Nun wolle ich keinesfalls Name und Adresse des Verlages, bei dem ich angestellt war, dafür benutzen und sprach mit meinem Sekretär Helmut Lotz. Der wiederum kannte eine Angelika Pappe und die war bereit, ihre Adresse zur Verfügung zu stellen und an der Sache mitzuarbeiten.
Mit unserem Vorschlag, den Verein einfach und schlicht „Büro Nicaragua“ zu nennen, waren die Behörden nicht einverstanden, sie verlangten „Informationsbüro Nicaragua“, so steht das Ding bis heute in der Öffentlichkeit. Nun will ich hier keine Erzählung von der wechselvollen Geschichte vortragen, mit welchen Höhen und Tiefen, Krisen und Streitereien, sich das Infobüro entwickelt hat, nur so viel möchte ich anmerken, dass ich zwar Gründungsmitglied bin, aber durchaus nicht immer einverstanden war mit seiner Ideologie und seinen Strategien. Und die Mitarbeiter nicht mit mir, der immer vermeintlich alles besser wusste, weil ich das Land seit 1969 und wichtige Protagonisten der FSLN persönlich kannte! Es gab auch gehörigen Krach, aber das habe ich ebenso überlebt wie das Infobüro. Einzelheiten dazu gehören auch nicht hierher.

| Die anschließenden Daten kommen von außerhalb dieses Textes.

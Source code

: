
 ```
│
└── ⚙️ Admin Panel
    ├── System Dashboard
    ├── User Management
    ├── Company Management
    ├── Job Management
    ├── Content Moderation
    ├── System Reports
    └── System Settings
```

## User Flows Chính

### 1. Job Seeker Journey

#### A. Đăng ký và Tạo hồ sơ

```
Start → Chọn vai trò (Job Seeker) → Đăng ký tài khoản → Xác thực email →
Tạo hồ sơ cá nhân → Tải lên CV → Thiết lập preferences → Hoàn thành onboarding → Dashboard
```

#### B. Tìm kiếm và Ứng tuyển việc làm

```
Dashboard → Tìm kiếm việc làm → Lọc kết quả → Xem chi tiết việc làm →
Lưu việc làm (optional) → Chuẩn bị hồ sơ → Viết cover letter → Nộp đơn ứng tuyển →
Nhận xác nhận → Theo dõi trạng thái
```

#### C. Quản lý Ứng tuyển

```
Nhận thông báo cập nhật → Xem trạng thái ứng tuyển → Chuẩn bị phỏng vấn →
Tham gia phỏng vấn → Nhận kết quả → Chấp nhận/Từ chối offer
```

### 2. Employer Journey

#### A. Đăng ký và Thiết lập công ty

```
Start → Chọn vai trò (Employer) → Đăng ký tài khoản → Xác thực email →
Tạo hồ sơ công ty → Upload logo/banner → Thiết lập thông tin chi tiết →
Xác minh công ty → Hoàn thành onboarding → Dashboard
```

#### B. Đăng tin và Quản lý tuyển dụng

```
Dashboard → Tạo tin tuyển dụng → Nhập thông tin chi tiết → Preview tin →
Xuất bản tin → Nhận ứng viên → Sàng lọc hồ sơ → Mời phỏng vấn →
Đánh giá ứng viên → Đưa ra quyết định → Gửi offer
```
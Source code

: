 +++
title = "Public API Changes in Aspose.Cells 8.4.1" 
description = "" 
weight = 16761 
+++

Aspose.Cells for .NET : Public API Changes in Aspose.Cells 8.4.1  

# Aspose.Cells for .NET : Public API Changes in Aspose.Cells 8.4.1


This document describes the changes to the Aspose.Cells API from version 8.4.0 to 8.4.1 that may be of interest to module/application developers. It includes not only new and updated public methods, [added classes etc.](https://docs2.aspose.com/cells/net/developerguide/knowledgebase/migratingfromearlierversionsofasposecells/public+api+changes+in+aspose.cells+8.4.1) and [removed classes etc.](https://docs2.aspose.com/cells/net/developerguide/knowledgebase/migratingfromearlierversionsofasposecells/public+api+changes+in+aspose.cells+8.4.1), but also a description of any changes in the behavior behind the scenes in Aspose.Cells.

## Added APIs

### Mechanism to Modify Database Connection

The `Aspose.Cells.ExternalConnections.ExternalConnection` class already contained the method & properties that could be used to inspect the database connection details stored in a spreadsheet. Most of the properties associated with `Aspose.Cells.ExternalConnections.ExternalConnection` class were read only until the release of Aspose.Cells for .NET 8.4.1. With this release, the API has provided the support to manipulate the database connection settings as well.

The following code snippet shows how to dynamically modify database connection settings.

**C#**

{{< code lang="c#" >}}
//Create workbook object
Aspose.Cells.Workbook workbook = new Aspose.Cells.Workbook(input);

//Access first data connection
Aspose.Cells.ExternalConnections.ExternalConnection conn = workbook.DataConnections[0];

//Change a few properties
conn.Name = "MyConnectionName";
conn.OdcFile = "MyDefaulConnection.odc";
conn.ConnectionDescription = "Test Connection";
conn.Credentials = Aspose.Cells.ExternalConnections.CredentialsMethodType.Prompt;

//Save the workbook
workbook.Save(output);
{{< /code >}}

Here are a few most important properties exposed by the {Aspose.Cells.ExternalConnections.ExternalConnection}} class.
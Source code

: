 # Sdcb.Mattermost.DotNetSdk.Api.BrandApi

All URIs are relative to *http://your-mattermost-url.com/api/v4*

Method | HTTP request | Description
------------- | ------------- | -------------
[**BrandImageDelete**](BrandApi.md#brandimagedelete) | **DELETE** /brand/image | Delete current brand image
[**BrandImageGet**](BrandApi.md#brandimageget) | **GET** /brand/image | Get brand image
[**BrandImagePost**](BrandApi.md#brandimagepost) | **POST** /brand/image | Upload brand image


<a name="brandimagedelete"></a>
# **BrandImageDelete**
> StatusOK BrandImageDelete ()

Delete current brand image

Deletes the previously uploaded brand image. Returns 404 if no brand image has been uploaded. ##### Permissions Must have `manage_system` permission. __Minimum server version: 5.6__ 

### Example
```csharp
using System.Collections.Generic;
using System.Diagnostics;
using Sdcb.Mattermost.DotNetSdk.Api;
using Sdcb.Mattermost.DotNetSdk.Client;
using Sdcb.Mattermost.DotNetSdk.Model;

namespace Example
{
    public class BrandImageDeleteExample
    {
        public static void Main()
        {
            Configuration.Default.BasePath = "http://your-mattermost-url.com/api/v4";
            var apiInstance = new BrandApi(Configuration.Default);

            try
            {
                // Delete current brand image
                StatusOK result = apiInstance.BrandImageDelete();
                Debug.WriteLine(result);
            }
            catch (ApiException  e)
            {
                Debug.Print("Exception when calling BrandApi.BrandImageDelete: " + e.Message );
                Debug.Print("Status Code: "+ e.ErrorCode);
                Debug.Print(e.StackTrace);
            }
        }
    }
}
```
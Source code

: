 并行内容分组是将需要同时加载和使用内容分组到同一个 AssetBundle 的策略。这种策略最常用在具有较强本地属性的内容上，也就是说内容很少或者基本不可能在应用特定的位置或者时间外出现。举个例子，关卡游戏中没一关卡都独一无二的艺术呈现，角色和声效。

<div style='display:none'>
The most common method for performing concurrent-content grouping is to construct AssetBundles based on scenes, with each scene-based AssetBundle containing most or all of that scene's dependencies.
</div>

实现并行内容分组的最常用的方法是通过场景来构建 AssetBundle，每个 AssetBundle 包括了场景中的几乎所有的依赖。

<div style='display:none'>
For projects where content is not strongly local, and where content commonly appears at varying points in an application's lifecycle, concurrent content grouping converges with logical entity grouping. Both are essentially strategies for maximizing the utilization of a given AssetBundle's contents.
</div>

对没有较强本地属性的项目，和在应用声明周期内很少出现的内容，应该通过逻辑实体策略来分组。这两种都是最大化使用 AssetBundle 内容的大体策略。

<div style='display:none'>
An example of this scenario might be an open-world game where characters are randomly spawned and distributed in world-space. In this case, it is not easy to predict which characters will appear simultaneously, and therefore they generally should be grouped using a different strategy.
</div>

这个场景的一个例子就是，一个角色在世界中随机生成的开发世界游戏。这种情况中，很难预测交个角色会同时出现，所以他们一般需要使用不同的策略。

Seit mehr als 30 Jahren lese ich jede Zeile der Rundbriefe und Veröffentlichungen. Meist mit uneingeschränkter Zustimmung und angetan von der meist eindeutigen klugen Haltung, auch in schwierigen Zeiten, wie sie Nicaragua heute erlebt.
Die wichtigste Veränderung, so scheint mir, war die Abkehr von der uneingeschränkten Zustimmung und Unterstützung für eine Partei. Diese Haltung machte sicher Sinn in den ersten Jahren, denn die Frente war der Träger des Befreiungskampfes. Es war nur folgerichtig, dass danach die Hinwendung zu den eigentlichen Aufgaben folgte: Zu informieren und zu kommentieren, was geschieht und nicht aus dem Auge zu verlieren, dass Solidarität nicht für eine Ideologie oder Machtgruppe, sondern für Menschen da sein soll und den gemeinsamen Projekten. Als ich im Februar dieses Jahres aus besonderem Anlass noch einmal in Nicaragua war, habe ich verblüfft festgestellt, dass auch im Bewusstsein der Menschen die Solidarität aus Deutschland, Europa und anderen Weltgegenden sehr lebendig ist.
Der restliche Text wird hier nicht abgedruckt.